(Data to use)

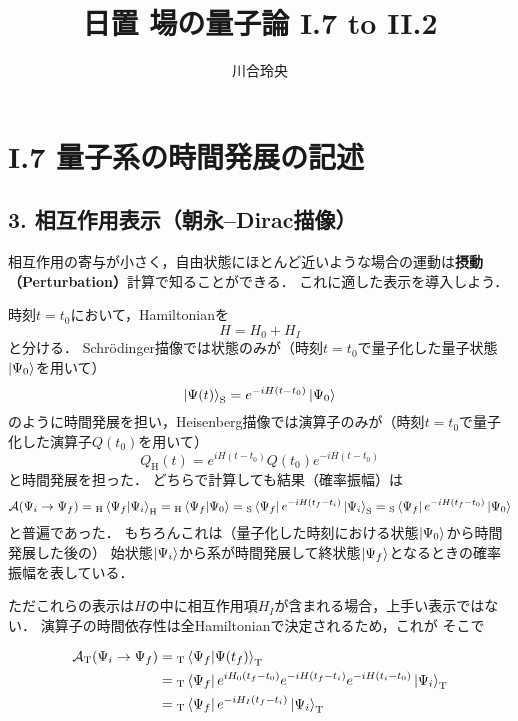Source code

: \documentclass[uplatex]{jsarticle}
\numberwithin{theorem}{section}
\begin{document}
\title{日置 場の量子論 I.7 to II.2}
\author{川合玲央}

\maketitle

\section*{I.7 量子系の時間発展の記述}

\subsection*{3. 相互作用表示（朝永--Dirac描像）}
相互作用の寄与が小さく，自由状態にほとんど近いような場合の運動は\textbf{摂動（Perturbation）}計算で知ることができる．
これに適した表示を導入しよう．

時刻$t = t_0$において，Hamiltonianを
\begin{equation}
    H = H_0 + H_I
\end{equation}
と分ける．
Schr\"{o}dinger描像では状態のみが（時刻$t = t_0$で量子化した量子状態$\ket{\Psi_0}$を用いて）
\begin{equation}
    \ket{\Psi(t)}_\text{S} = e^{-i H (t - t_0)} \ket{\Psi_0}
\end{equation}
のように時間発展を担い，Heisenberg描像では演算子のみが（時刻$t = t_0$で量子化した演算子$Q(t_0)$を用いて）
\begin{equation}
    Q_\text{H}(t) = e^{i H (t - t_0)} Q(t_0) e^{-i H (t - t_0)}
\end{equation}
と時間発展を担った．
どちらで計算しても結果（確率振幅）は
\begin{equation}
    \mathcal{A}(\Psi_i \to \Psi_f)
    = {}_\text{H}\bra{\Psi_f} \ket{\Psi_i}_\text{H}
    = {}_\text{H}\bra{\Psi_f} \ket{\Psi_0}
    = {}_\text{S}\bra{\Psi_f} e^{-i H (t_f - t_i)} \ket{\Psi_i}_\text{S}
    = {}_\text{S}\bra{\Psi_f} e^{-i H (t_f - t_0)} \ket{\Psi_0}
\end{equation}
と普遍であった．
もちろんこれは（量子化した時刻における状態$\ket{\Psi_0}$から時間発展した後の）
始状態$\ket{\Psi_i}$から系が時間発展して終状態$\ket{\Psi_f}$となるときの確率振幅を表している．

ただこれらの表示は$H$の中に相互作用項$H_I$が含まれる場合，上手い表示ではない．
演算子の時間依存性は全Hamiltonianで決定されるため，これが
そこで


\begin{equation}
    \begin{split}
        \mathcal{A}_\text{T} (\Psi_i \to \Psi_f)
        &= {}_\text{T}\bra{\Psi_f}\ket{\Psi(t_f)}_\text{T} \\
        &= {}_\text{T}\bra{\Psi_f} e^{i H_0 (t_f - t_0)} e^{-i H (t_f - t_i)} e^{-i H (t_i - t_0)} \ket{\Psi_i}_\text{T} \\
        &= {}_\text{T}\bra{\Psi_f} e^{-i H_I (t_f - t_i)} \ket{\Psi_i}_\text{T}
    \end{split}
\end{equation}
\end{document}
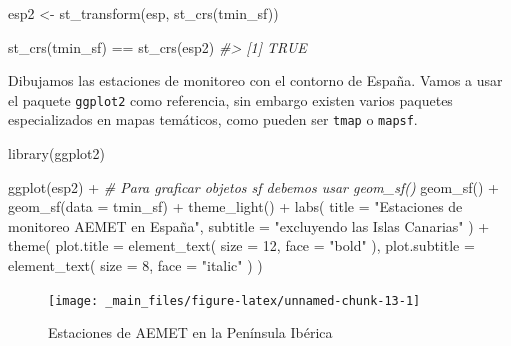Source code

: \documentclass[
]{book}
\newenvironment{Shaded}{\begin{snugshade}}{\end{snugshade}}
\newcommand{\AttributeTok}[1]{\textcolor[rgb]{0.77,0.63,0.00}{#1}}
\newcommand{\CommentTok}[1]{\textcolor[rgb]{0.56,0.35,0.01}{\textit{#1}}}
\newcommand{\DecValTok}[1]{\textcolor[rgb]{0.00,0.00,0.81}{#1}}
\newcommand{\FunctionTok}[1]{\textcolor[rgb]{0.00,0.00,0.00}{#1}}
\newcommand{\NormalTok}[1]{#1}
\newcommand{\OtherTok}[1]{\textcolor[rgb]{0.56,0.35,0.01}{#1}}
\newcommand{\SpecialCharTok}[1]{\textcolor[rgb]{0.00,0.00,0.00}{#1}}
\newcommand{\StringTok}[1]{\textcolor[rgb]{0.31,0.60,0.02}{#1}}
\begin{document}
\begin{Shaded}
\begin{Highlighting}[]
\NormalTok{esp2 }\OtherTok{\textless{}{-}} \FunctionTok{st\_transform}\NormalTok{(esp, }\FunctionTok{st\_crs}\NormalTok{(tmin\_sf))}

\FunctionTok{st\_crs}\NormalTok{(tmin\_sf) }\SpecialCharTok{==} \FunctionTok{st\_crs}\NormalTok{(esp2)}
\CommentTok{\#\textgreater{} [1] TRUE}
\end{Highlighting}
\end{Shaded}

Dibujamos las estaciones de monitoreo con el contorno de España. Vamos a usar el
paquete \texttt{ggplot2} como referencia, sin embargo existen varios paquetes
especializados en mapas temáticos, como pueden ser \texttt{tmap} o \texttt{mapsf}.

\begin{Shaded}
\begin{Highlighting}[]
\FunctionTok{library}\NormalTok{(ggplot2)}

\FunctionTok{ggplot}\NormalTok{(esp2) }\SpecialCharTok{+}
  \CommentTok{\# Para graficar objetos sf debemos usar geom\_sf()}
  \FunctionTok{geom\_sf}\NormalTok{() }\SpecialCharTok{+}
  \FunctionTok{geom\_sf}\NormalTok{(}\AttributeTok{data =}\NormalTok{ tmin\_sf) }\SpecialCharTok{+}
  \FunctionTok{theme\_light}\NormalTok{() }\SpecialCharTok{+}
  \FunctionTok{labs}\NormalTok{(}
    \AttributeTok{title =} \StringTok{"Estaciones de monitoreo AEMET en  España"}\NormalTok{,}
    \AttributeTok{subtitle =} \StringTok{"excluyendo las Islas Canarias"}
\NormalTok{  ) }\SpecialCharTok{+}
  \FunctionTok{theme}\NormalTok{(}
    \AttributeTok{plot.title =} \FunctionTok{element\_text}\NormalTok{(}
      \AttributeTok{size =} \DecValTok{12}\NormalTok{,}
      \AttributeTok{face =} \StringTok{"bold"}
\NormalTok{    ),}
    \AttributeTok{plot.subtitle =} \FunctionTok{element\_text}\NormalTok{(}
      \AttributeTok{size =} \DecValTok{8}\NormalTok{,}
      \AttributeTok{face =} \StringTok{"italic"}
\NormalTok{    )}
\NormalTok{  )}
\end{Highlighting}
\end{Shaded}

\begin{figure}

{\centering \texttt{[image: \_main\_files/figure-latex/unnamed-chunk-13-1]} 

}

\caption{Estaciones de AEMET en la Península Ibérica}\label{fig:unnamed-chunk-13}
\end{figure}
\end{document}
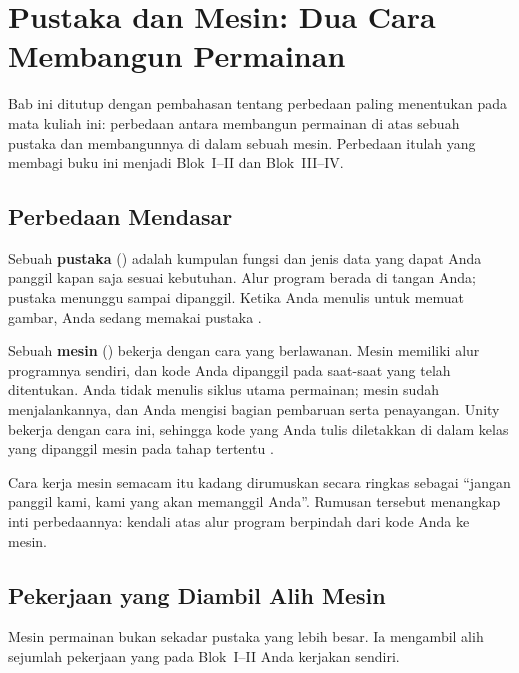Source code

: \section{Pustaka dan Mesin: Dua Cara Membangun Permainan}
\label{sec:pustaka-mesin}

Bab ini ditutup dengan pembahasan tentang perbedaan paling menentukan pada
mata kuliah ini: perbedaan antara membangun permainan di atas sebuah pustaka
dan membangunnya di dalam sebuah mesin. Perbedaan itulah yang membagi buku ini
menjadi Blok~I--II dan Blok~III--IV.

\subsection{Perbedaan Mendasar}

Sebuah \textbf{pustaka} () adalah kumpulan fungsi dan jenis
data yang dapat Anda panggil kapan saja sesuai kebutuhan. Alur program berada
di tangan Anda; pustaka menunggu sampai dipanggil. Ketika Anda menulis
 untuk memuat gambar, Anda sedang memakai pustaka
\cite{pygame-docs}.

Sebuah \textbf{mesin} () bekerja dengan cara yang berlawanan.
Mesin memiliki alur programnya sendiri, dan kode Anda dipanggil pada
saat-saat yang telah ditentukan. Anda tidak menulis siklus utama permainan;
mesin sudah menjalankannya, dan Anda mengisi bagian pembaruan serta
penayangan. Unity bekerja dengan cara ini, sehingga kode yang Anda tulis
diletakkan di dalam kelas yang dipanggil mesin pada tahap tertentu
\cite{unity-leveldesign,unity-learn}.

Cara kerja mesin semacam itu kadang dirumuskan secara ringkas sebagai
``jangan panggil kami, kami yang akan memanggil Anda''. Rumusan tersebut
menangkap inti perbedaannya: kendali atas alur program berpindah dari kode Anda
ke mesin.

\subsection{Pekerjaan yang Diambil Alih Mesin}

Mesin permainan bukan sekadar pustaka yang lebih besar. Ia mengambil alih
sejumlah pekerjaan yang pada Blok~I--II Anda kerjakan sendiri.

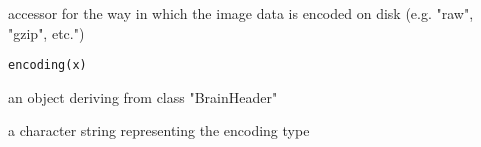 \begin{Description}\relax
accessor for the way in which the image data is encoded on disk
(e.g. "raw", "gzip", etc.")
\end{Description}
\begin{Usage}
\begin{verbatim}
encoding(x)
\end{verbatim}
\end{Usage}
\begin{Arguments}
\begin{ldescription}
\item[\code{x}] an object deriving from class "BrainHeader" 
\end{ldescription}
\end{Arguments}
\begin{Value}
a character string representing the encoding type
\end{Value}

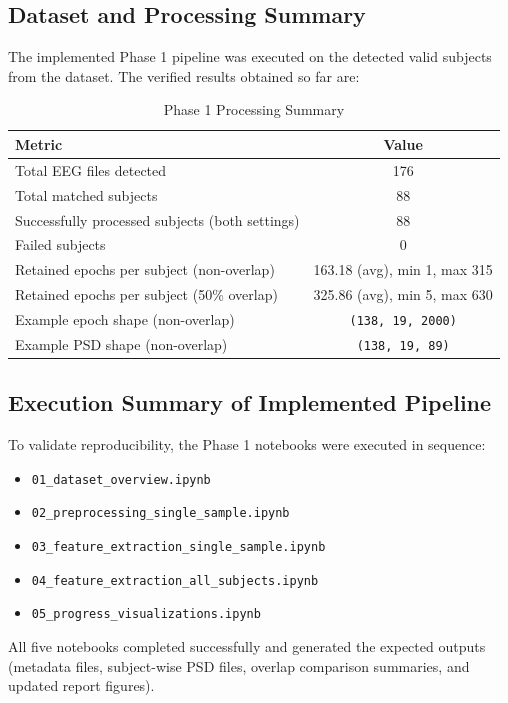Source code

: \documentclass[12pt,a4paper]{article}
\begin{document}
\subsection{Dataset and Processing Summary}
The implemented Phase 1 pipeline was executed on the detected valid subjects from the dataset. The verified results obtained so far are:

\begin{table}[H]
\centering
\caption{Phase 1 Processing Summary}
\begin{tabular}{lc}
\toprule
\textbf{Metric} & \textbf{Value} \\
\midrule
Total EEG files detected & 176 \\
Total matched subjects & 88 \\
Successfully processed subjects (both settings) & 88 \\
Failed subjects & 0 \\
Retained epochs per subject (non-overlap) & 163.18 (avg), min 1, max 315 \\
Retained epochs per subject (50\% overlap) & 325.86 (avg), min 5, max 630 \\
Example epoch shape (non-overlap) & \texttt{(138, 19, 2000)} \\
Example PSD shape (non-overlap) & \texttt{(138, 19, 89)} \\
\bottomrule
\end{tabular}
\end{table}

\subsection{Execution Summary of Implemented Pipeline}
To validate reproducibility, the Phase 1 notebooks were executed in sequence:
\begin{itemize}
    \item \texttt{01\_dataset\_overview.ipynb}
    \item \texttt{02\_preprocessing\_single\_sample.ipynb}
    \item \texttt{03\_feature\_extraction\_single\_sample.ipynb}
    \item \texttt{04\_feature\_extraction\_all\_subjects.ipynb}
    \item \texttt{05\_progress\_visualizations.ipynb}
\end{itemize}

All five notebooks completed successfully and generated the expected outputs (metadata files, subject-wise PSD files, overlap comparison summaries, and updated report figures).
\end{document}
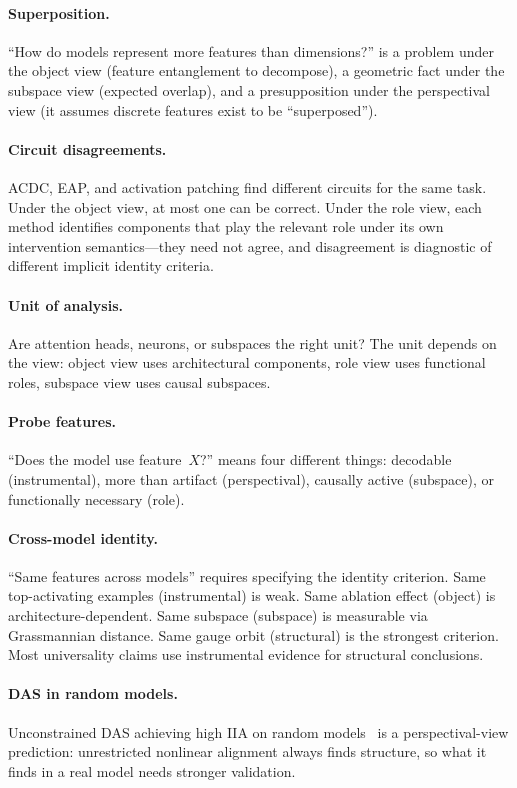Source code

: \documentclass[11pt]{article}
\theoremstyle{remark}
\begin{document}
\paragraph{Superposition.}
``How do models represent more features than dimensions?'' is a
problem under the object view (feature entanglement to decompose), a
geometric fact under the subspace view (expected overlap), and a
presupposition under the perspectival view (it assumes discrete
features exist to be ``superposed'').

\paragraph{Circuit disagreements.}
ACDC, EAP, and activation patching find different circuits for the same
task.  Under the object view, at most one can be correct.  Under the
role view, each method identifies components that play the relevant
role under its own intervention semantics---they need not agree, and
disagreement is diagnostic of different implicit identity criteria.

\paragraph{Unit of analysis.}
Are attention heads, neurons, or subspaces the right unit?  The unit
depends on the view: object view uses architectural components, role
view uses functional roles, subspace view uses causal subspaces.

\paragraph{Probe features.}
``Does the model use feature~$X$?'' means four different things:
decodable (instrumental), more than artifact (perspectival), causally
active (subspace), or functionally necessary (role).

\paragraph{Cross-model identity.}
``Same features across models'' requires specifying the identity
criterion.  Same top-activating examples (instrumental) is weak.
Same ablation effect (object) is architecture-dependent.  Same
subspace (subspace) is measurable via Grassmannian distance.  Same
gauge orbit (structural) is the strongest criterion.  Most
universality claims use instrumental evidence for structural
conclusions.

\paragraph{DAS in random models.}
Unconstrained DAS achieving high IIA on random
models~\citep{sutter2025} is a perspectival-view prediction:
unrestricted nonlinear alignment always finds structure, so
what it finds in a real model needs stronger validation.
\end{document}
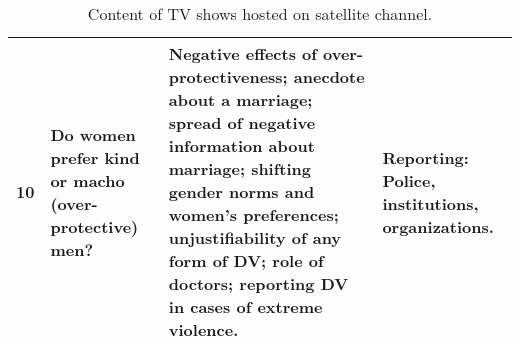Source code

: \begin{table}[H]
{\begin{tabular}{|p{0.5cm}|p{4.5cm}|p{10cm}|p{4.5cm}|}
 10 & Do women prefer kind or macho (over-protective) men? & Negative effects of over-protectiveness; anecdote about a marriage; spread of negative information about marriage; shifting gender norms and women's preferences; unjustifiability of any form of DV; role of doctors; reporting DV in cases of extreme violence. & Reporting: Police, institutions, organizations.\\ [0.5ex] 
 \hline 
\end{tabular}}
\caption{Content of TV shows hosted on satellite channel.}
\label{table:TV_content}
\end{table}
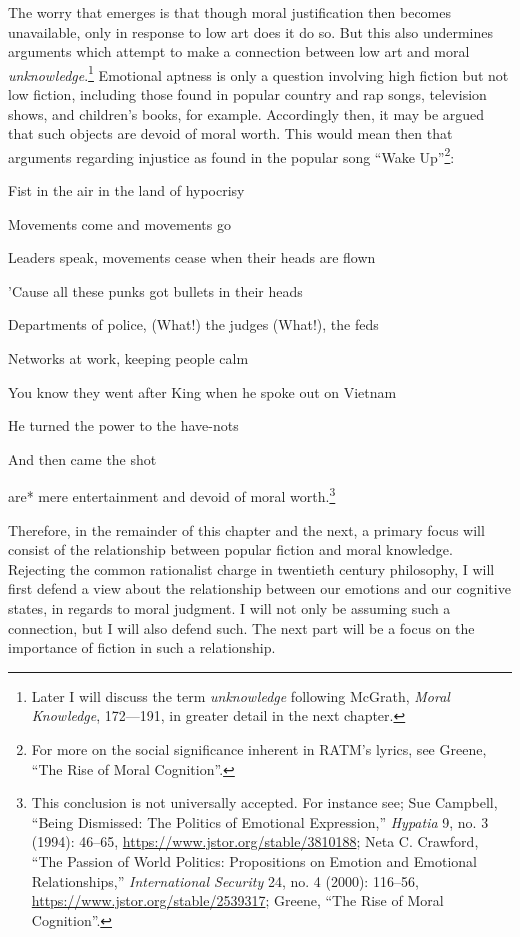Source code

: \documentclass[phdthesis,12pt,final]{wuthesis}
\theoremstyle{definition}
\theoremstyle{definition}
\theoremstyle{definition}
\theoremstyle{definition}
\theoremstyle{remark}
\begin{document}
The worry that emerges is that though moral justification then becomes unavailable, only in response to low art does it do so. But this also undermines arguments which attempt to make a connection between low art and moral \emph{unknowledge}.\footnote{Later I will discuss the term \emph{unknowledge} following McGrath, \emph{Moral {Knowledge}}, 172---191, in greater detail in the next chapter.} Emotional aptness is only a question involving high fiction but not low fiction, including those found in popular country and rap songs, television shows, and children's books, for example. Accordingly then, it may be argued that such objects are devoid of moral worth. This would mean then that arguments regarding injustice as found in the popular song ``Wake Up''\footnote{For more on the social significance inherent in RATM's lyrics, see Greene, {``The Rise of Moral Cognition''}.}:

Fist in the air in the land of hypocrisy

Movements come and movements go

Leaders speak, movements cease when their heads are flown

'Cause all these punks got bullets in their heads

Departments of police, (What!) the judges (What!), the feds

Networks at work, keeping people calm

You know they went after King when he spoke out on Vietnam

He turned the power to the have-nots

And then came the shot

\noindent *are* mere entertainment and devoid of moral worth.\footnote{This conclusion is not universally accepted. For instance see; Sue Campbell, {``Being {Dismissed}: {The Politics} of {Emotional Expression},''} \emph{Hypatia} 9, no. 3 (1994): 46--65, \url{https://www.jstor.org/stable/3810188}; Neta C. Crawford, {``The Passion of World Politics: Propositions on Emotion and Emotional Relationships,''} \emph{International Security} 24, no. 4 (2000): 116--56, \url{https://www.jstor.org/stable/2539317}; Greene, {``The Rise of Moral Cognition''}.}

Therefore, in the remainder of this chapter and the next, a primary focus will consist of the relationship between popular fiction and moral knowledge. Rejecting the common rationalist charge in twentieth century philosophy, I will first defend a view about the relationship between our emotions and our cognitive states, in regards to moral judgment. I will not only be assuming such a connection, but I will also defend such. The next part will be a focus on the importance of fiction in such a relationship.
\end{document}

(Work request) Look for the word "dalam" in every line of the listing and copy the lines that have it.

(Written response)
dan membangunnya di dalam sebuah mesin. Perbedaan itulah yang membagi buku ini
diletakkan di dalam kelas yang dipanggil mesin pada tahap tertentu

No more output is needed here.